Cross-sectional Study to Assess Tolerability of the Trivalent Recombinant Vaccine in Individuals Between 18 and 64 Years Old Using the Vaccinees Perception of Injection

Study on Patient Experiences After Receiving the RIV3 Vaccine

Not Recruiting
18 years - 64 years
All
Phase N/A
447 participants needed

Study Overview

This study aims to assess patient-reported experiences post-vaccination with RIV3 using the VAPI instrument, identify drivers for vaccine choice in each case, and assess the cross-validity of VAPI, by establishing magnitude of correlations to EQ-5D-5L domains.

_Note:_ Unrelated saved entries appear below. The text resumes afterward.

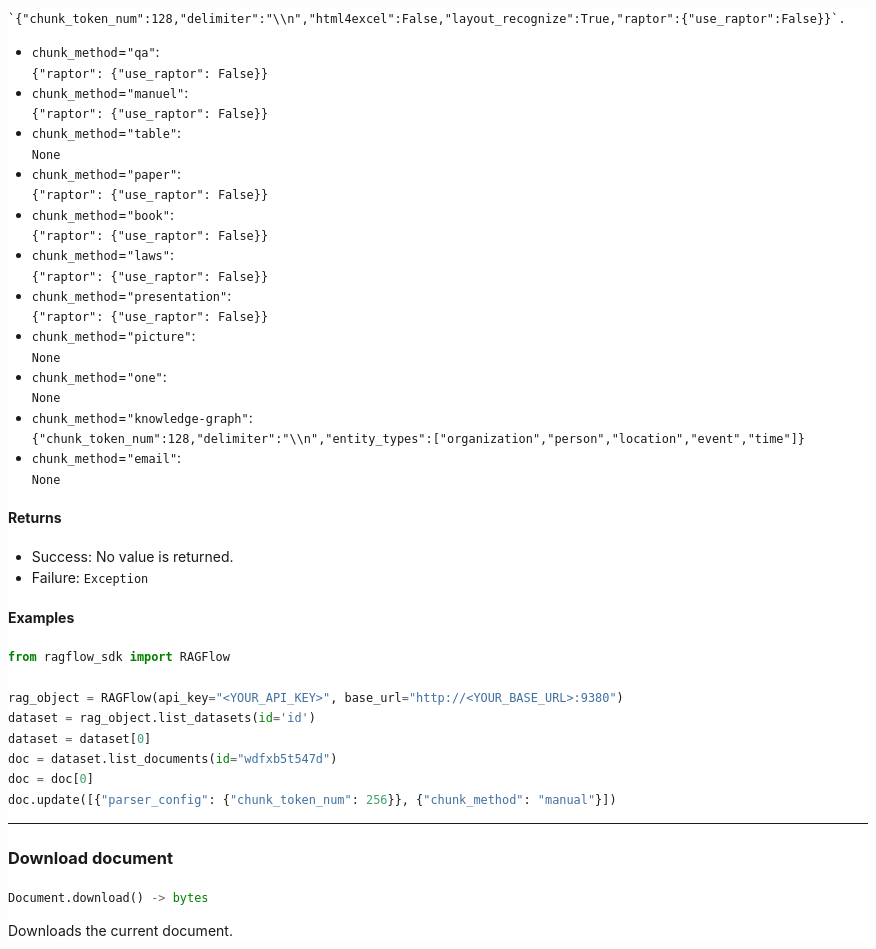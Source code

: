     `{"chunk_token_num":128,"delimiter":"\\n","html4excel":False,"layout_recognize":True,"raptor":{"use_raptor":False}}`.
  - `chunk_method`=`"qa"`:  
    `{"raptor": {"use_raptor": False}}`
  - `chunk_method`=`"manuel"`:  
    `{"raptor": {"use_raptor": False}}`
  - `chunk_method`=`"table"`:  
    `None`
  - `chunk_method`=`"paper"`:  
    `{"raptor": {"use_raptor": False}}`
  - `chunk_method`=`"book"`:  
    `{"raptor": {"use_raptor": False}}`
  - `chunk_method`=`"laws"`:  
    `{"raptor": {"use_raptor": False}}`
  - `chunk_method`=`"presentation"`:  
    `{"raptor": {"use_raptor": False}}`
  - `chunk_method`=`"picture"`:  
    `None`
  - `chunk_method`=`"one"`:  
    `None`
  - `chunk_method`=`"knowledge-graph"`:  
    `{"chunk_token_num":128,"delimiter":"\\n","entity_types":["organization","person","location","event","time"]}`
  - `chunk_method`=`"email"`:  
    `None`

#### Returns

- Success: No value is returned.
- Failure: `Exception`

#### Examples

```python
from ragflow_sdk import RAGFlow

rag_object = RAGFlow(api_key="<YOUR_API_KEY>", base_url="http://<YOUR_BASE_URL>:9380")
dataset = rag_object.list_datasets(id='id')
dataset = dataset[0]
doc = dataset.list_documents(id="wdfxb5t547d")
doc = doc[0]
doc.update([{"parser_config": {"chunk_token_num": 256}}, {"chunk_method": "manual"}])
```

---

### Download document

```python
Document.download() -> bytes
```

Downloads the current document.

As a feasibility endpoint, this study aims to describe the socio-demographic differences and feasibility of matching between recipients of RIV3 vaccine and mRNA vaccines for COVID-19.

Study Details

This study will be conducted through an online survey that respondents will complete only if they meet the inclusion criteria and give their consent to continue to the main questionnaire. Each participant will complete the survey only once. Participants will provide details about their demographic data, health status, perceptions of flu vaccination and injection site reactions, as well as drivers for vaccine choice and future vaccine use.

Eligibility Criteria

You may be eligible for this study if you meet the following criteria:

  • Conditions: Influenza Immunization, Health Volunteers
  • Age: 18 years - 64 years
  • Gender: All

Inclusion Criteria:

  • Be aged 18-64 years old
  • 50 to 64 years will be the main age group for recruitment
  • 18 to 49 years will allow flexibility to face potential recruitment challenges
  • Have received a RIV3 vaccine within the last 2 months
  • Be able to provide explicit consent to participate in the study
  • Reside in continental US (Puerto Rico is excluded)
  • Communicate and read fluently in English (US)
  • Be physically able to participate in a 30 min online survey using an internet-enabled computer or other device (such as a tablet or smartphone)

Exclusion Criteria:

  • Inability to participate in survey
  • Receipt of any other vaccine outside those pre-specified within the past three weeks, and including concomitant vaccination
  • Receipt of co-administered vaccination

Updated on 25 Mar 2025. Study ID: NCT06765187

This study investigates patient-reported experiences after receiving an investigational vaccine. It aims to understand why people choose certain vaccines and how these choices relate to their overall health. The study will also compare the experiences of those who received different types of vaccines for COVID-19, focusing on the differences between these groups.

Participants will take part in an online survey, which they will complete once. The survey will collect information about their demographics, health status, thoughts on flu vaccination, any reactions at the injection site, and reasons for choosing a particular vaccine. The study will use this data to explore the feasibility of matching different vaccine recipients based on socio-demographic factors.

  • Who can participate: Adults aged 18 to 64 who have received the RIV3 vaccine in the last two months and live in the continental US can participate. Participants must be able to consent, communicate in English, and complete a 30-minute online survey. Exclusion criteria include having received other vaccines recently.
  • Study details: Participants will complete a one-time online survey about their vaccination experience. The survey will gather information on demographics, health, and vaccine perceptions.